▶ **Your goal**:
When you reach the line containing "Deliver Mac Malware</a></h3>" in the entries below, repeat it and each line after it exactly until the entries end.
The data: Begin
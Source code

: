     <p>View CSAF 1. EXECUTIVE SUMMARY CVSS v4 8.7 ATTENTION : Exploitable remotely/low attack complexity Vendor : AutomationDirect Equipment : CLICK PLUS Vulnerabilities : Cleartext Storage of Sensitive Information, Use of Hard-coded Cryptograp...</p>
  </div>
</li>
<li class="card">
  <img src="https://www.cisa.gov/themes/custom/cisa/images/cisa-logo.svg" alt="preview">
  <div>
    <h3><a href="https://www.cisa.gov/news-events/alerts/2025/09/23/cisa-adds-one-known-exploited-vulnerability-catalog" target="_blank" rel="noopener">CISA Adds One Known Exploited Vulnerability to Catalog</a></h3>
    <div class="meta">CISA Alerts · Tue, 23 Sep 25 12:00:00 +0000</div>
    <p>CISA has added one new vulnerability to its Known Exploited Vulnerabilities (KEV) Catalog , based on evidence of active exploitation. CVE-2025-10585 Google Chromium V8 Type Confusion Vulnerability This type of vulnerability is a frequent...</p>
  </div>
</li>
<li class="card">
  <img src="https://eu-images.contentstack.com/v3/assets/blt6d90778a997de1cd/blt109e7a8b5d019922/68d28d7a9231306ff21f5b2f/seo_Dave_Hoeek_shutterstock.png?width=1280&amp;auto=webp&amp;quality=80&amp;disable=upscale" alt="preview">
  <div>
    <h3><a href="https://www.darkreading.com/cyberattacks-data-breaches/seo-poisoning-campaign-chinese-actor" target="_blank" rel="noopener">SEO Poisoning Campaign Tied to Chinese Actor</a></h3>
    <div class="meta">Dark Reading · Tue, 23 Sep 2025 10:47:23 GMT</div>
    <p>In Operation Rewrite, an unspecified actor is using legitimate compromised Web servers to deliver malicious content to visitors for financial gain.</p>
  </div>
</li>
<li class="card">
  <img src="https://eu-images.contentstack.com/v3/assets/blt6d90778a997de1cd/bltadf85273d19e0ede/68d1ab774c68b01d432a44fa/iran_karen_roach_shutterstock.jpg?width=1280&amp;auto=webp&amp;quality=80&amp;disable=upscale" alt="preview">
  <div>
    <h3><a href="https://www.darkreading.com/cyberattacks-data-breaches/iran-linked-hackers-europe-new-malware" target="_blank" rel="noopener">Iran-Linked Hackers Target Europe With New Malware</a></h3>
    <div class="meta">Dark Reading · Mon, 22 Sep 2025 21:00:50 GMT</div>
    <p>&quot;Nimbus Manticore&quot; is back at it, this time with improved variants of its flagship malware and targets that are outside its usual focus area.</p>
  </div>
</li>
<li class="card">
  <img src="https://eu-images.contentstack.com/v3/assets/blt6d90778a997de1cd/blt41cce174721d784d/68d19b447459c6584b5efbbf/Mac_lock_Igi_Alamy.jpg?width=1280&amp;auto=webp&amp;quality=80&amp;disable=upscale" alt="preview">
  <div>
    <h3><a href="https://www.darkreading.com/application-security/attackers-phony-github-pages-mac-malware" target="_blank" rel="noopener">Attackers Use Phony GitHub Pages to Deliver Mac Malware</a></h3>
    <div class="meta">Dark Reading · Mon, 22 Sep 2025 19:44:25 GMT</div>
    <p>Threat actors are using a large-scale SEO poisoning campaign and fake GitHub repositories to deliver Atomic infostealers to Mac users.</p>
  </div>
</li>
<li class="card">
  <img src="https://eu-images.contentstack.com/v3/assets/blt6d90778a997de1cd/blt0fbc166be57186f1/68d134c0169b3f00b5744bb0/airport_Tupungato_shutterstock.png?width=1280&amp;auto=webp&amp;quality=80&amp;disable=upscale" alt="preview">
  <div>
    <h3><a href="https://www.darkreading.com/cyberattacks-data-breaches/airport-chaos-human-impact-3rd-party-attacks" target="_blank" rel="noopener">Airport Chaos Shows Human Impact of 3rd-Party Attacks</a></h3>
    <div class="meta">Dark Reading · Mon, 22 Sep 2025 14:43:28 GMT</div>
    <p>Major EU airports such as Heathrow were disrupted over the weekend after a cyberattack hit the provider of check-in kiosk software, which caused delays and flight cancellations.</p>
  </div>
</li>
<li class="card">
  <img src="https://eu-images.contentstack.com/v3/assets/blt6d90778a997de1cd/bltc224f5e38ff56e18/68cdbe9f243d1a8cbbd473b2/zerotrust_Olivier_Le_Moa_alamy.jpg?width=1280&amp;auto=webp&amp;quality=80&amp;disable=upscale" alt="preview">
The data: End
▶ **Response area**:
    <h3><a href="https://www.darkreading.com/application-security/attackers-phony-github-pages-mac-malware" target="_blank" rel="noopener">Attackers Use Phony GitHub Pages to Deliver Mac Malware</a></h3>
    <div class="meta">Dark Reading · Mon, 22 Sep 2025 19:44:25 GMT</div>
    <p>Threat actors are using a large-scale SEO poisoning campaign and fake GitHub repositories to deliver Atomic infostealers to Mac users.</p>
  </div>
</li>
<li class="card">
  <img src="https://eu-images.contentstack.com/v3/assets/blt6d90778a997de1cd/blt0fbc166be57186f1/68d134c0169b3f00b5744bb0/airport_Tupungato_shutterstock.png?width=1280&amp;auto=webp&amp;quality=80&amp;disable=upscale" alt="preview">
  <div>
    <h3><a href="https://www.darkreading.com/cyberattacks-data-breaches/airport-chaos-human-impact-3rd-party-attacks" target="_blank" rel="noopener">Airport Chaos Shows Human Impact of 3rd-Party Attacks</a></h3>
    <div class="meta">Dark Reading · Mon, 22 Sep 2025 14:43:28 GMT</div>
    <p>Major EU airports such as Heathrow were disrupted over the weekend after a cyberattack hit the provider of check-in kiosk software, which caused delays and flight cancellations.</p>
  </div>
</li>
<li class="card">
  <img src="https://eu-images.contentstack.com/v3/assets/blt6d90778a997de1cd/bltc224f5e38ff56e18/68cdbe9f243d1a8cbbd473b2/zerotrust_Olivier_Le_Moa_alamy.jpg?width=1280&amp;auto=webp&amp;quality=80&amp;disable=upscale" alt="preview">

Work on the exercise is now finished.